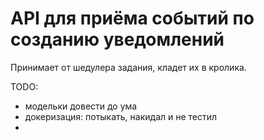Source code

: # API для приёма событий по созданию уведомлений 

Принимает от шедулера задания, кладет их в кролика.

TODO:
- модельки довести до ума
- докеризация: потыкать, накидал и не тестил
- 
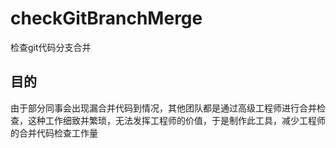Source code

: # checkGitBranchMerge

检查git代码分支合并

## 目的

由于部分同事会出现漏合并代码到情况，其他团队都是通过高级工程师进行合并检查，这种工作细致并繁琐，无法发挥工程师的价值，于是制作此工具，减少工程师的合并代码检查工作量
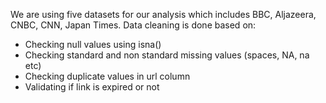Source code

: We are using five datasets for our analysis which includes BBC, Aljazeera, CNBC, CNN, Japan Times.
Data cleaning is done based on:
- Checking null values using isna()
- Checking standard and non standard missing values (spaces, NA, na etc)
- Checking duplicate values in url column
- Validating if link is expired or not
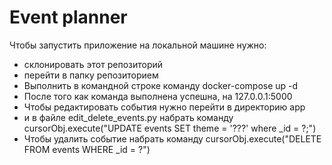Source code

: # Event planner


Чтобы запустить приложение на локальной машине нужно:

* склонировать этот репозиторий
* перейти в папку репозиторием
* Выполнить в командной строке команду docker-compose up -d
* После того как команда выполнена успешна, на 127.0.0.1:5000
* Чтобы редактировать события нужно перейти в директорию app 
* и в файле edit_delete_events.py набрать команду cursorObj.execute("UPDATE events SET theme = '???' where _id = ?;")
* Чтобы удалить событие набрать команду cursorObj.execute("DELETE FROM events WHERE _id = ?")
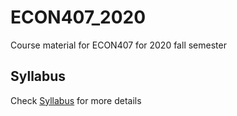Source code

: # ECON407_2020
Course material for ECON407 for 2020 fall semester

## Syllabus
Check [Syllabus](syllabus.md) for more details
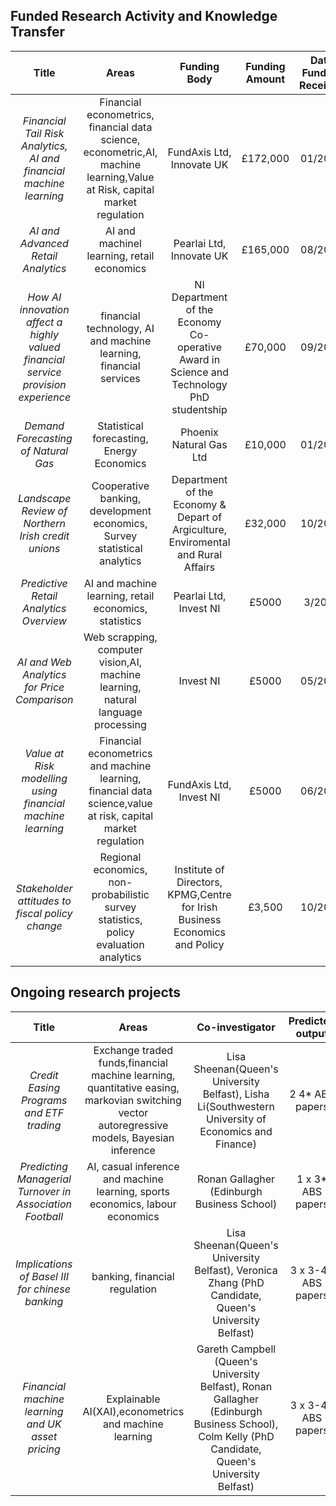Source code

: ## Funded Research Activity and Knowledge Transfer

|**Title**|**Areas**|**Funding Body**|**Funding Amount**|**Date Funding Received**|**Duration**|	
|:---:|:---:|:---:|:---:|:---:|:---:|
|*Financial Tail Risk Analytics, AI and financial machine learning*|Financial econometrics, financial data science, econometric,AI, machine learning,Value at Risk, capital market regulation|FundAxis Ltd, Innovate UK|£172,000| 01/2021|3 years|
|*AI and Advanced Retail Analytics*|AI and machinel learning, retail economics|Pearlai Ltd, Innovate UK|£165,000|08/2018|3 years|
|*How AI innovation affect a highly valued financial service provision experience*|financial technology, AI and machine learning, financial services|NI Department of the Economy Co-operative Award in Science and Technology PhD studentship|£70,000|09/2021|3 years|
|*Demand Forecasting of Natural Gas*|Statistical forecasting,  Energy Economics|Phoenix Natural Gas Ltd|£10,000|01/2014|18 months|
|*Landscape Review of Northern Irish credit unions*|Cooperative banking, development economics, Survey statistical analytics|Department of the Economy & Depart of Argiculture, Enviromental and Rural Affairs|£32,000|10/2016|2 years|
|*Predictive Retail Analytics Overview*|AI and machine learning, retail economics, statistics|Pearlai Ltd, Invest NI|£5000|3/2018|3 months|
|*AI and Web Analytics for Price Comparison*|Web scrapping, computer vision,AI, machine learning, natural language processing|Invest NI|£5000|05/2019|3 months|
|*Value at Risk modelling using financial machine learning*|Financial econometrics and machine learning, financial data science,value at risk, capital market regulation|FundAxis Ltd, Invest NI|£5000|06/2021|3 months|
|*Stakeholder attitudes to fiscal policy change*|Regional economics, non-probabilistic survey statistics, policy evaluation analytics|Institute of Directors, KPMG,Centre for Irish Business Economics and Policy|£3,500|10/2016|12 months|

## Ongoing research projects

|**Title**|**Areas**|**Co-investigator**|**Predicted output**|	
|:---:|:---:|:---:|:---:|
|*Credit Easing Programs and ETF trading*| Exchange traded funds,financial machine learning, quantitative easing, markovian switching vector autoregressive models, Bayesian inference|Lisa Sheenan(Queen's University Belfast), Lisha Li(Southwestern University of Economics and Finance)|2 4* ABS papers|
|*Predicting Managerial Turnover in Association Football*|AI, casual inference and machine learning, sports economics, labour economics|Ronan Gallagher (Edinburgh Business School)|1 x 3* ABS papers|
|*Implications of Basel III for chinese banking*|banking, financial regulation|Lisa Sheenan(Queen's University Belfast), Veronica Zhang (PhD Candidate, Queen's University Belfast)|3 x 3-4* ABS papers|
|*Financial machine learning and UK asset pricing*| Explainable AI(XAI),econometrics and machine learning|Gareth Campbell (Queen's University Belfast), Ronan Gallagher (Edinburgh Business School), Colm Kelly (PhD Candidate, Queen's University Belfast)|3 x 3-4* ABS papers|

----------------

— What is required —
In the listing above, find the line with "UK|£172,000| 01/2021|3 years|" and the line with "Gas Ltd|£10,000|01/2014|18 months|". Output those two lines and every line between them, exactly as written.

— Reply —
|*Financial Tail Risk Analytics, AI and financial machine learning*|Financial econometrics, financial data science, econometric,AI, machine learning,Value at Risk, capital market regulation|FundAxis Ltd, Innovate UK|£172,000| 01/2021|3 years|
|*AI and Advanced Retail Analytics*|AI and machinel learning, retail economics|Pearlai Ltd, Innovate UK|£165,000|08/2018|3 years|
|*How AI innovation affect a highly valued financial service provision experience*|financial technology, AI and machine learning, financial services|NI Department of the Economy Co-operative Award in Science and Technology PhD studentship|£70,000|09/2021|3 years|
|*Demand Forecasting of Natural Gas*|Statistical forecasting,  Energy Economics|Phoenix Natural Gas Ltd|£10,000|01/2014|18 months|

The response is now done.